En raison de son programme nucléaire, l’Iran est frappé par des sanctions décidées par les Nations unies, auxquelles s’ajoutent des mesures prises par les États-Unis et l’Union européenne, en particulier contre ses secteurs bancaire et pétrolier.

 

« Tous les signaux sont au rouge »

Les revenus pétroliers de l’Iran ont quasiment diminué de moitié en 2012, à environ 50-60 milliards de dollars, et ses banques sont en grande partie coupées des circuits financiers internationaux, ce qui perturbe les échanges commerciaux.

En conséquence, la monnaie iranienne, le rial, a plongé face aux devises étrangères, provoquant inflation et chômage.

 En un an, les prix des biens courants ont triplé. D’après les statistiques officielles, le taux de chômage est d’environ 12 %, le double chez les jeunes. Les observateurs indépendants pensent que la réalité est bien pire. « C’est ridicule. Avant, je n’avais jamais besoin de réfléchir avant d’acheter des fruits ou de faire mes courses, mais maintenant, même les gens de la classe moyenne doivent faire attention », s’insurge une mère au foyer de 37 ans vivant à Téhéran, Azin.
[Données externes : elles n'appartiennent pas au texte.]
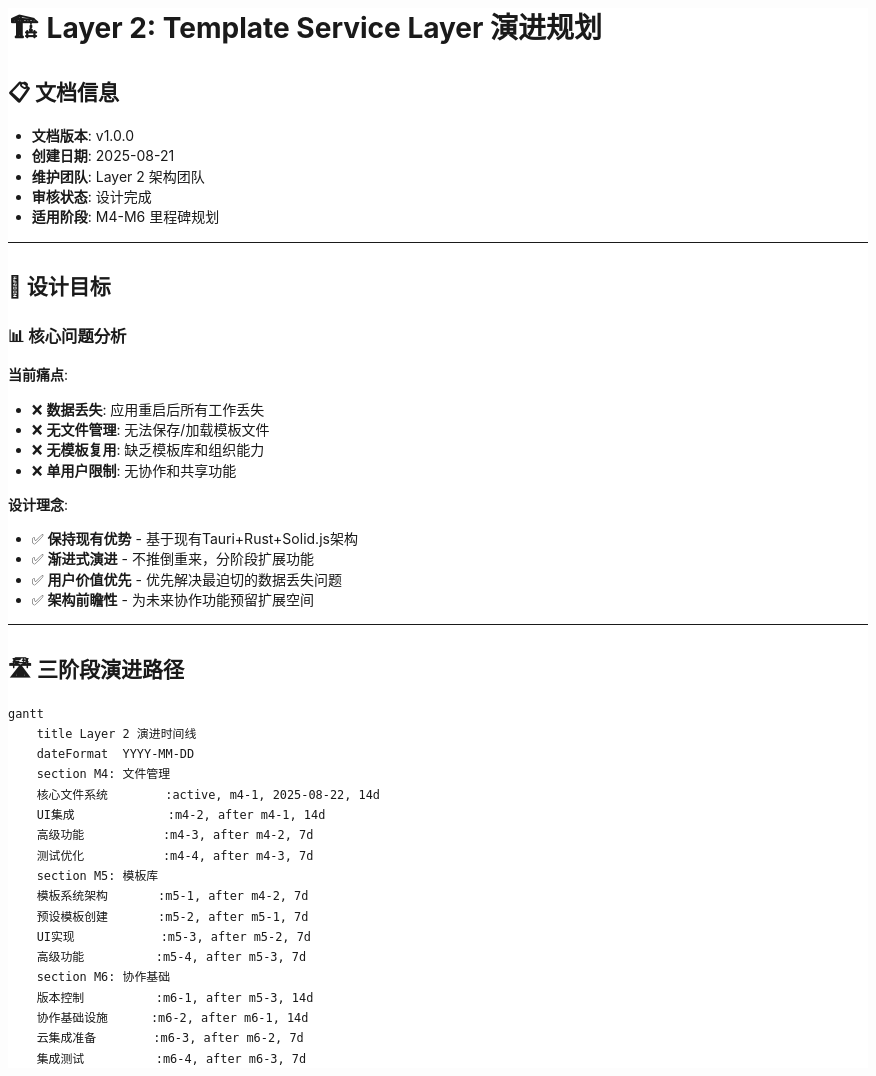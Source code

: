 # 🏗️ Layer 2: Template Service Layer 演进规划

## 📋 文档信息

- **文档版本**: v1.0.0
- **创建日期**: 2025-08-21
- **维护团队**: Layer 2 架构团队
- **审核状态**: 设计完成
- **适用阶段**: M4-M6 里程碑规划

---

## 🎯 设计目标

### 📊 核心问题分析

**当前痛点**:
- ❌ **数据丢失**: 应用重启后所有工作丢失
- ❌ **无文件管理**: 无法保存/加载模板文件  
- ❌ **无模板复用**: 缺乏模板库和组织能力
- ❌ **单用户限制**: 无协作和共享功能

**设计理念**:
- ✅ **保持现有优势** - 基于现有Tauri+Rust+Solid.js架构
- ✅ **渐进式演进** - 不推倒重来，分阶段扩展功能
- ✅ **用户价值优先** - 优先解决最迫切的数据丢失问题
- ✅ **架构前瞻性** - 为未来协作功能预留扩展空间

---

## 🛣️ 三阶段演进路径

```mermaid
gantt
    title Layer 2 演进时间线
    dateFormat  YYYY-MM-DD
    section M4: 文件管理
    核心文件系统        :active, m4-1, 2025-08-22, 14d
    UI集成             :m4-2, after m4-1, 14d
    高级功能           :m4-3, after m4-2, 7d
    测试优化           :m4-4, after m4-3, 7d
    section M5: 模板库
    模板系统架构       :m5-1, after m4-2, 7d
    预设模板创建       :m5-2, after m5-1, 7d
    UI实现            :m5-3, after m5-2, 7d
    高级功能          :m5-4, after m5-3, 7d
    section M6: 协作基础
    版本控制          :m6-1, after m5-3, 14d
    协作基础设施      :m6-2, after m6-1, 14d
    云集成准备        :m6-3, after m6-2, 7d
    集成测试          :m6-4, after m6-3, 7d
```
Cette inflation est aussi un souci pour les entrepreneurs. « Nous produisons de temps en temps pour payer nos employés, mais c’est la seule raison. On n’a pas assez d’argent pour maintenir notre activité, c’est juste une question de survie », dit un éleveur de volailles, dont les affaires ne fonctionnent plus qu’en pointillés depuis deux mois.

À cause de la baisse des ventes, Ali a récemment perdu son emploi dans un magasin d’informatique à Téhéran. Comme il parle couramment anglais et possède des compétences en programmation, il a décroché un contrat de deux mois pour travailler à distance pour une société canadienne. À 28 ans, il souhaite émigrer. « Pour le moment, je travaille en libéral pour l’étranger […]. Je préfère faire du travail sous-payé en dollar que de perdre mon temps à travailler pour une société iranienne », écrit-il dans un courriel.
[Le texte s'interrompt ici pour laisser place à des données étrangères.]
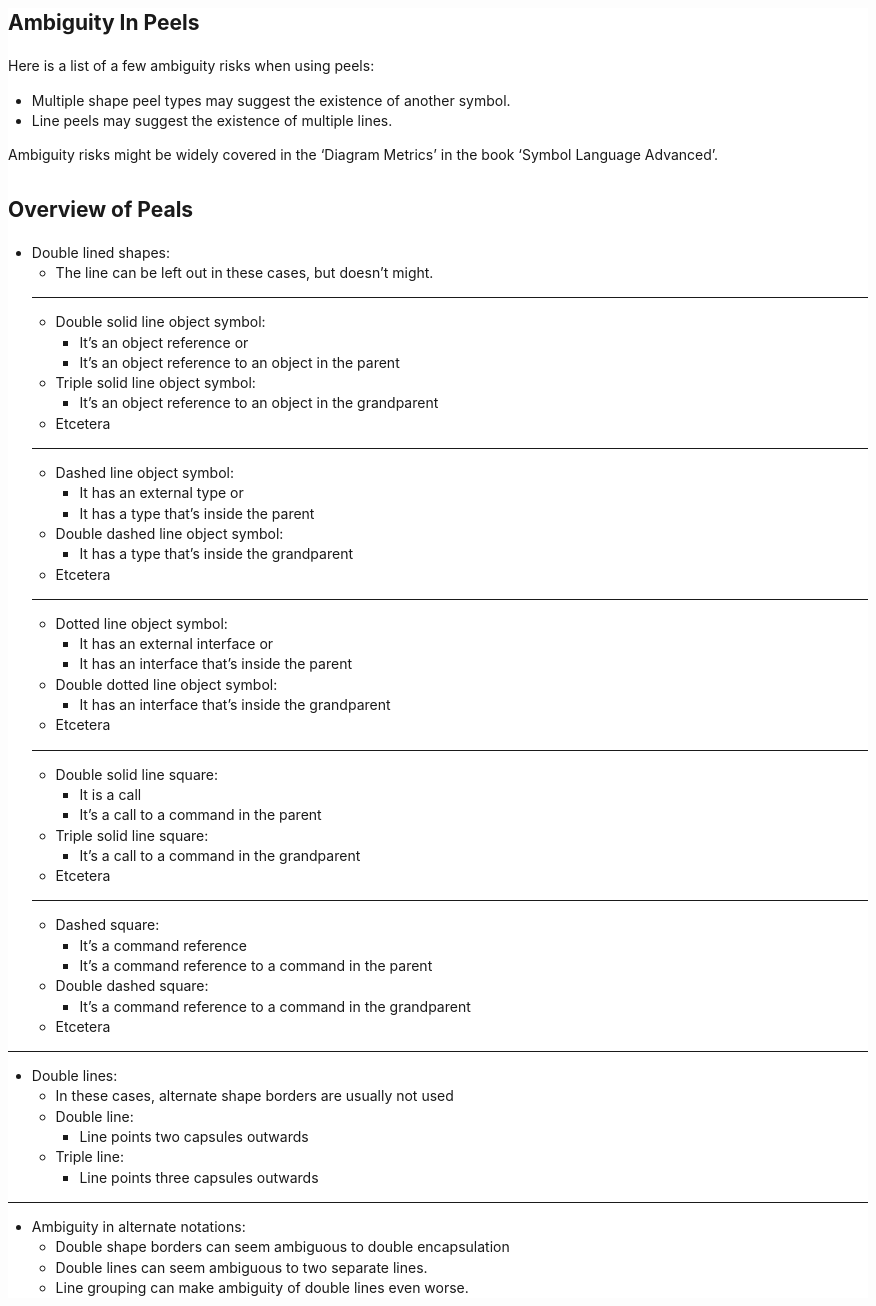 ## Ambiguity In Peels

Here is a list of a few ambiguity risks when using peels:

- Multiple shape peel types may suggest the existence of another symbol.
- Line peels may suggest the existence of multiple lines.

Ambiguity risks might be widely covered in the ‘Diagram Metrics’ in the book ‘Symbol Language Advanced’.

## Overview of Peals

- Double lined shapes:
    - The line can be left out in these cases, but doesn’t might.
    -----
    - Double solid line object symbol:
        - It’s an object reference or
        - It’s an object reference to an object in the parent
    - Triple solid line object symbol:
        - It’s an object reference to an object in the grandparent
    - Etcetera
    -----
    - Dashed line object symbol:
        - It has an external type or
        - It has a type that’s inside the parent
    - Double dashed line object symbol:
        - It has a type that’s inside the grandparent
    - Etcetera
    -----
    - Dotted line object symbol:
        - It has an external interface or
        - It has an interface that’s inside the parent
    - Double dotted line object symbol:
        - It has an interface that’s inside the grandparent
    - Etcetera
    -----
    - Double solid line square:
        - It is a call
        - It’s a call to a command in the parent
    - Triple solid line square:
        - It’s a call to a command in the grandparent
    - Etcetera
    -----
    - Dashed square:
        - It’s a command reference
        - It’s a command reference to a command in the parent
    - Double dashed square:
        - It’s a command reference to a command in the grandparent
    - Etcetera
-----
- Double lines:
    - In these cases, alternate shape borders are usually not used
    - Double line:
        - Line points two capsules outwards
    - Triple line: 
        - Line points three capsules outwards
-----
- Ambiguity in alternate notations:
    - Double shape borders can seem ambiguous to double encapsulation
    - Double lines can seem ambiguous to two separate lines.
    - Line grouping can make ambiguity of double lines even worse.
Pour Mehrdad Emadi, économiste d’origine iranienne travaillant pour Betamatrix, groupe de consultants basé en Grande-Bretagne, « tous les signaux sont au rouge et le pays est en train de s’effondrer mais de manière progressive, cela ne se produit pas d’un seul coup ».

 

Soutien contesté à Assad

L’Iran conserve tout de même deux grands clients pour son pétrole brut, la Chine et l’Inde. Il doit toutefois accepter d’être payé en biens ou en produits divers plutôt qu’en devises. « À la place de l’argent, les Chinois disent « prenez des biens » et ensuite ils disent « pas n’importe lesquels, mais ceux que nous désignons » », a récemment déclaré l’ancien président Akbar Hashemi Rafsanjani au cours d’une conversation privée rendue publique par le site d’opposition Kaleme.

« L’Inde achète désormais notre pétrole très peu cher et il n’accepte même pas de payer en roupies », a-t-il ajouté, au lendemain du rejet de sa candidature par le conseil des gardiens.
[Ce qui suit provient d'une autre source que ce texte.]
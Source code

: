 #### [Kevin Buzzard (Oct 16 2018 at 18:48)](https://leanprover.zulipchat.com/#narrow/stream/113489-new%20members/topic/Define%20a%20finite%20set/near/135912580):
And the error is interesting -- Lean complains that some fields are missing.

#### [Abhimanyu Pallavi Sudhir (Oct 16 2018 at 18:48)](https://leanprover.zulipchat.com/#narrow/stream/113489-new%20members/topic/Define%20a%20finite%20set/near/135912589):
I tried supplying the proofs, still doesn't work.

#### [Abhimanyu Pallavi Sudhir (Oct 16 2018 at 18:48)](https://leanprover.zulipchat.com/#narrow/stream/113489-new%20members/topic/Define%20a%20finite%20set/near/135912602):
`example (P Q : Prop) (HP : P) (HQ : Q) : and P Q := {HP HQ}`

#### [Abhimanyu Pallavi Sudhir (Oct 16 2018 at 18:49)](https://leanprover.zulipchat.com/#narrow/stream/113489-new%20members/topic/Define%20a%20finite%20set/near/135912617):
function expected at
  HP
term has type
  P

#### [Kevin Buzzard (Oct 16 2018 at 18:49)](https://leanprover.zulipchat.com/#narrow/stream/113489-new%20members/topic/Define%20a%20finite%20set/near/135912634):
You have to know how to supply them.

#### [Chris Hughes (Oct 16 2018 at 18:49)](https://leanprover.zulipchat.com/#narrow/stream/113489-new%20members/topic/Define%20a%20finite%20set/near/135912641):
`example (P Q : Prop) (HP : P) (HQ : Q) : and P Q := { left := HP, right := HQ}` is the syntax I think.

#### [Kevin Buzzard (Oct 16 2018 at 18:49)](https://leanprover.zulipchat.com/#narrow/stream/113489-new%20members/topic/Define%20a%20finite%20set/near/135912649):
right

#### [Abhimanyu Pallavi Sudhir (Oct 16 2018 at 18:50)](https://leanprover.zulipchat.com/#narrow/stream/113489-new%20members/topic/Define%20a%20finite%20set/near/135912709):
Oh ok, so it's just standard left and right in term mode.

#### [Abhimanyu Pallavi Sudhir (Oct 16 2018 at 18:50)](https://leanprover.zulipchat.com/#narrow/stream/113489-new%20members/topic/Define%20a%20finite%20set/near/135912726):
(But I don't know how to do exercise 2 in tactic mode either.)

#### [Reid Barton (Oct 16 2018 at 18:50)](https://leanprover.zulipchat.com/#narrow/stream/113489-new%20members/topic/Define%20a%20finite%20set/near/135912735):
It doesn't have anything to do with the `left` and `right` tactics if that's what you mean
En raison du rationnement de l’accès aux dollars gouvernementaux, le secteur automobile, qui représente 10 % du PIB, ne peut plus investir dans des équipements indispensables, disent des responsables cités par les médias iraniens. D’après des statistiques récentes, la production est tombée à 50 % des capacités.

Malgré ses difficultés économiques, la République islamique fournit un important soutien financier à Bachar Al-Assad afin de défendre ce qu’elle considère comme ses intérêts stratégiques en Syrie voisine.

En octobre, les commerçants du Grand Bazar de Téhéran avaient fermé leurs boutiques et participé à des manifestations spontanées pour dénoncer la politique du gouvernement et le soutien au président syrien, difficile à chiffrer exactement.

Comme la politique étrangère est du ressort exclusif du guide suprême, le prochain président, quel qu’il soit, n’aura toutefois pas son mot à dire sur la Syrie.

« La question n’est pas de savoir qui sera le prochain président, mais si quelqu’un est en mesure de réussir malgré les sanctions, une mauvaise gestion générale et des carences structurelles profondément ancrées dans l’économie de l’Iran », juge le professeur assistant d’origine iranienne à la Clayton State University aux États-Unis, Ali Dadpay.